Sittenwidrigkeit von Darlehensverträgen wegen der Gefahr für wirtschaftliche Interessen Dritter ; Anwendbarkeit schweizerischen und deutschen Rechts; Wirksamkeit der Bestellung von Grundschulden; Beurteilung der Sittenwidrigkeit von Verträgen nach schweizerischem Recht ; Durchgriff der Nichtigkeit eines Darlehensvertrags auf das dingliche Sicherungsgeschäft

Bibliographie

Gericht
BGH
Datum
23.10.1980
Aktenzeichen
III ZR 70/79
Entscheidungsform
Urteil
Referenz
WKRS 1980, 12571
Entscheidungsname
[keine Angabe]
ECLI
[keine Angabe]

Verfahrensgang

vorgehend
OLG Karlsruhe - 05.04.1979

Fundstelle

  • IPRspr 1980, 3

Prozessführer

Firma H. AG, O.-Haus, M./S.,
vertreten durch den Vorstandsvorsitzenden Prof. Dr. F.M., ebenda.

Prozessgegner

Firma Fr., Fr.Wohnbau GmbH & Co. KG, O. Hauptstraße ..., L.,
vertreten durch die persönlich haftende Gesellschafterin, die Firma ... GmbH,
diese vertreten durch den alleinvertretungsberechtigten Geschäftsführer Erich Fr., ebenda.

Redaktioneller Leitsatz

Hat ein Berufungsgericht zu Recht schweizerisches Recht angewendet, so kann die Revision im wesentlichen nur rügen, dass der Tatrichter unter Verletzung des § 293 ZPO bei der Ermittlung des ausländischen Rechts, zu der er von Amts wegen verpflichtet ist, nicht alle ihm zugänglichen Erkenntnisquellen benutzt hat oder dass er gegen die Vorschrift des § 286 ZPO insofern verstoßen hat, als er ein Vorbringen, einen Beweisantrag oder ein Beweisergebnis übersehen hat, obwohl es von seinem Rechtsstandpunkt aus, den er für das nicht revisible Recht eingenommen hat, beachtlich wäre.

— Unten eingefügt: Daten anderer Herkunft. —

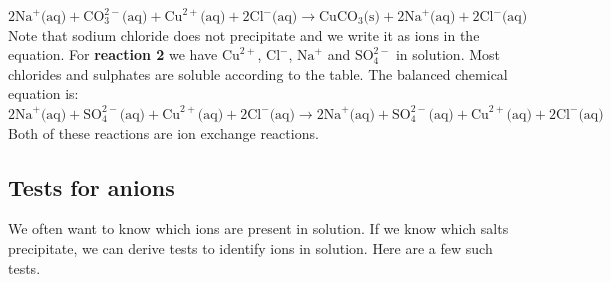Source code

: $2\text{Na}^{+} \text{(aq)} + \text{CO}_{3}^{2-} \text{(aq)} + \text{Cu}^{2+} \text{(aq)} + 2\text{Cl}^{-} \text{(aq)} \to \text{CuCO}_{3} \text{(s)} +  2\text{Na}^{+} \text{(aq)} + 2\text{Cl}^{-} \text{(aq)}$ \\
Note that sodium chloride does not precipitate and we write it as ions in the equation.
For \textbf{reaction 2} we have ${\text{Cu}}^{2+}$, ${\text{Cl}}^{-}$, ${\text{Na}}^{+}$ and $\text{SO}_{4}^{2-}$ in solution. Most chlorides and sulphates are soluble according to the table. The balanced chemical equation is: \\
$2{\text{Na}}^{+} \text{(aq)} + \text{SO}_{4}^{2-} \text{(aq)} + {\text{Cu}}^{2+} \text{(aq)} + 2{\text{Cl}}^{-} \text{(aq)} \to 2{\text{Na}}^{+} \text{(aq)} + \text{SO}_{4}^{2-} \text{(aq)} + {\text{Cu}}^{2+} \text{(aq)} + 2{\text{Cl}}^{-} \text{(aq)} $
Both of these reactions are ion exchange reactions.
\subsection*{Tests for anions}
We often want to know which ions are present in solution. If we know which salts precipitate, we can derive tests to identify ions in solution. Here are a few such tests.
      \label{m38719*uid70}
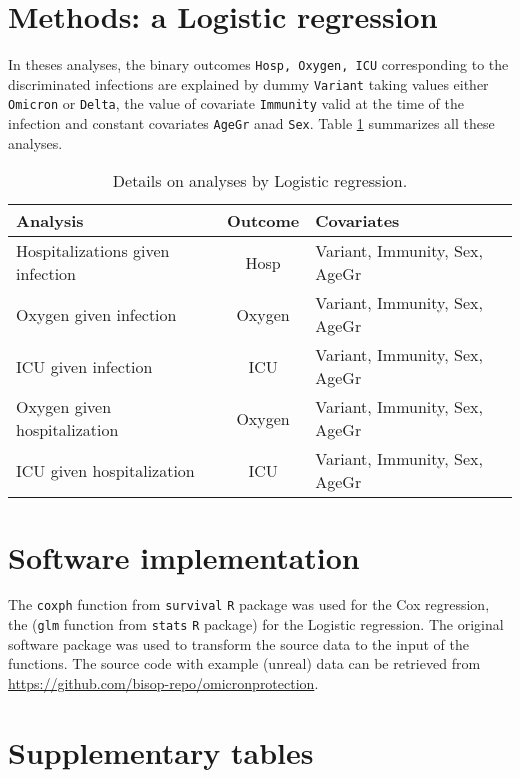\documentclass[9pt,onecolumn,twoside,lineno]{article}
\begin{document}
\section*{Methods: a Logistic regression}

In theses analyses, the binary outcomes {\tt Hosp, Oxygen, ICU} corresponding to the discriminated infections are explained by dummy {\tt Variant} taking values either {\tt Omicron} or {\tt Delta}, the value of covariate {\tt Immunity} valid at the time of the infection and constant covariates {\tt AgeGr} anad {\tt Sex}. Table \ref{tab:lrs} summarizes all these analyses.

\begin{table}
\caption{Details on analyses by Logistic regression. \vspace{1mm}}
\centering
\begin{tabular}{lcl}
\hline
Analysis & Outcome & Covariates \\ 
\hline
Hospitalizations given infection & Hosp & 
Variant, Immunity, Sex, AgeGr \\
Oxygen given infection & Oxygen & 
Variant, Immunity, Sex, AgeGr \\
ICU given infection & ICU & 
Variant, Immunity, Sex, AgeGr \\
Oxygen given hospitalization & Oxygen & 
Variant, Immunity, Sex, AgeGr \\
ICU given hospitalization& ICU & 
Variant, Immunity, Sex, AgeGr \\
\hline
\end{tabular}
\label{tab:lrs}
\end{table}

\section*{Software implementation}

The {\tt coxph} function from {\tt survival} {\tt R} package was used for the Cox regression, the ({\tt glm} function from {\tt stats} {\tt R} package) for the Logistic regression. The original software package was used to transform the source data to the input of the functions. The source code with example (unreal) data can be retrieved from \url{https://github.com/bisop-repo/omicronprotection}.



\section*{Supplementary tables}
\end{document}
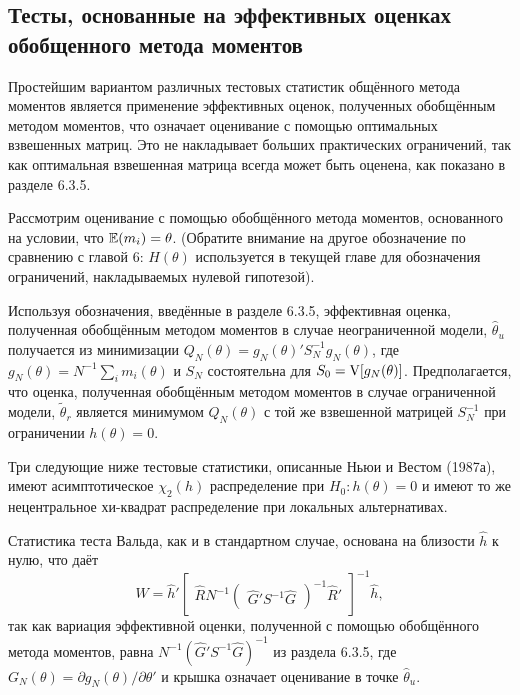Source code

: \subsection{Тесты, основанные на эффективных оценках обобщенного метода моментов}

Простейшим вариантом различных тестовых статистик общённого метода моментов является применение эффективных оценок, полученных обобщённым методом моментов, что означает оценивание с помощью оптимальных взвешенных матриц. Это не накладывает больших практических ограничений, так как оптимальная взвешенная матрица всегда может быть оценена, как показано в разделе 6.3.5.

Рассмотрим оценивание с помощью обобщённого метода моментов, основанного на условии, что $\mathbb{E}(m_i) = \theta$. (Обратите внимание на другое обозначение по сравнению с главой 6: $H(\theta)$ используется в текущей главе для
обозначения ограничений, накладываемых нулевой гипотезой).

Используя обозначения, введённые в разделе 6.3.5, эффективная оценка, полученная обобщённым методом моментов в случае неограниченной модели, $\hat{\theta}_u$ получается из минимизации $Q_N(\theta) = g_N(\theta)'S_N^{-1}g_N(\theta)$, где $g_N(\theta) = N^{-1}\sum_i m_i(\theta)$ и $S_N$ состоятельна для $S_0 = \mathrm{V}[g_N(\theta)]$. Предполагается, что оценка, полученная обобщённым методом моментов в случае ограниченной модели, $\tilde{\theta}_r$ является минимумом $Q_N(\theta)$ с той же взвешенной матрицей $S_N^{-1}$ при ограничении $h(\theta) = 0$.

Три следующие ниже тестовые статистики, описанные Ньюи и Вестом (1987а), имеют асимптотическое $\chi_2(h)$ распределение при $H_0: h(\theta) = 0$ и имеют то же нецентральное хи-квадрат распределение при локальных альтернативах.

Статистика теста Вальда, как и в стандартном случае, основана на близости $\hat{h}$ к нулю, что даёт
\begin{equation}
W = \hat{h}'\begin{bmatrix} \hat{R}N^{-1}\begin{pmatrix} \hat{G}'S^{-1}\hat{G} \end{pmatrix}^{-1} \hat{R}'\end{bmatrix}^{-1}\hat{h},
\end{equation}
так как вариация эффективной оценки, полученной с помощью обобщённого метода моментов, равна $N^{-1}(\hat{G}'S^{-1}\hat{G})^{-1}$ из раздела 6.3.5, где $G_N(\theta) = \partial{g_N(\theta)}/\partial{\theta}'$ и крышка означает оценивание в точке $\hat{\theta}_u$.

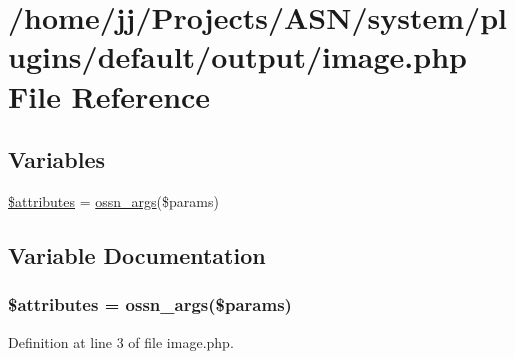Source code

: \hypertarget{image_8php}{}\section{/home/jj/\+Projects/\+A\+S\+N/system/plugins/default/output/image.php File Reference}
\label{image_8php}
\subsection*{Variables}
\begin{DoxyCompactItemize}
\item 
\hyperlink{image_8php_adc851f7a62250e75df0490c0280aef4c}{\$attributes} = \hyperlink{ossn_8lib_8views_8php_a90922f09de8a06ea85351afb51fac9f7}{ossn\+\_\+args}(\$params)
\end{DoxyCompactItemize}


\subsection{Variable Documentation}
\subsubsection[{\texorpdfstring{\$attributes}{$attributes}}]{\setlength{\rightskip}{0pt plus 5cm}\$attributes = {\bf ossn\+\_\+args}(\$params)}\hypertarget{image_8php_adc851f7a62250e75df0490c0280aef4c}{}\label{image_8php_adc851f7a62250e75df0490c0280aef4c}


Definition at line 3 of file image.\+php.

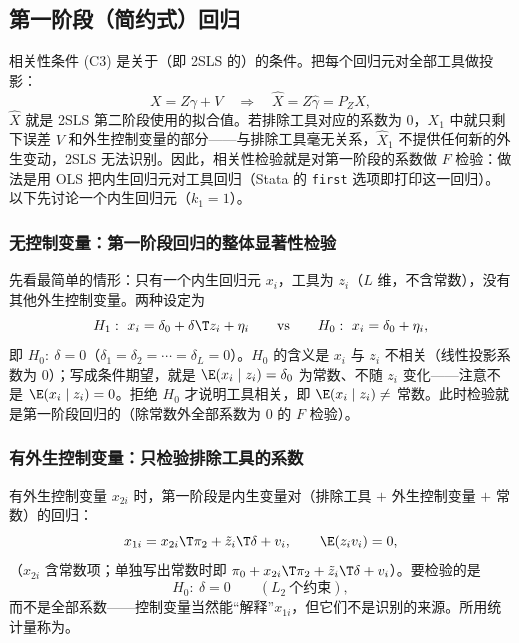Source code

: \subsection{第一阶段（简约式）回归}

相关性条件 (C3) 是关于（即 2SLS 的）的条件。把每个回归元对全部工具做投影：
\[
X=Z\gamma+V\quad\Longrightarrow\quad \hat X=Z\hat\gamma=P_ZX ,
\]
$\hat X$ 就是 2SLS 第二阶段使用的拟合值。若排除工具对应的系数为 0，$X_1$ 中就只剩下误差 $V$ 和外生控制变量的部分——与排除工具毫无关系，$\hat X_1$ 不提供任何新的外生变动，2SLS 无法识别。因此，相关性检验就是对第一阶段的系数做 $F$ 检验：做法是用 OLS 把内生回归元对工具回归（Stata 的 \texttt{first} 选项即打印这一回归）。以下先讨论一个内生回归元（$k_1=1$）。

\subsubsection{无控制变量：第一阶段回归的整体显著性检验}

先看最简单的情形：只有一个内生回归元 $x_i$，工具为 $z_i$（$L$ 维，不含常数），没有其他外生控制变量。两种设定为
\[
H_1:\ x_i=\delta_0+\delta\T z_i+\eta_i
\qquad\text{vs}\qquad
H_0:\ x_i=\delta_0+\eta_i ,
\]
即 $H_0:\ \delta=0$（$\delta_1=\delta_2=\cdots=\delta_L=0$）。$H_0$ 的含义是 $x_i$ 与 $z_i$ 不相关（线性投影系数为 0）；写成条件期望，就是 $\E(x_i\mid z_i)=\delta_0$ 为常数、不随 $z_i$ 变化——注意不是 $\E(x_i\mid z_i)=0$。拒绝 $H_0$ 才说明工具相关，即 $\E(x_i\mid z_i)\neq$ 常数。此时检验就是第一阶段回归的（除常数外全部系数为 0 的 $F$ 检验）。

\subsubsection{有外生控制变量：只检验排除工具的系数}

有外生控制变量 $x_{2i}$ 时，第一阶段是内生变量对（排除工具 $+$ 外生控制变量 $+$ 常数）的回归：
\begin{equation}\label{eq:U09-firststage}
x_{1i}=x_{2i}\T\pi_2+\tilde z_i\T\delta+v_i ,\qquad \E(z_iv_i)=0 ,
\end{equation}
（$x_{2i}$ 含常数项；单独写出常数时即 $\pi_0+x_{2i}\T\pi_2+\tilde z_i\T\delta+v_i$）。要检验的是
\[
H_0:\ \delta=0\qquad(L_2\ \text{个约束}),
\]
而不是全部系数——控制变量当然能“解释”$x_{1i}$，但它们不是识别的来源。所用统计量称为。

Der III. Zivilsenat des Bundesgerichtshofs hat
auf die mündliche Verhandlung vom 23. Oktober 1980
durch
den Vorsitzenden Richter Prof. Dr. Nüßgens und
die Richter Dr. Krohn, Dr. Tidow, Dr. Peetz und Boujong
für Recht erkannt:

Tenor:

Die Revision der Beklagten gegen das Urteil des Oberlandesgerichts Karlsruhe - 4. Zivilsenat in Freiburg - vom 5. April 1979 wird zurückgewiesen.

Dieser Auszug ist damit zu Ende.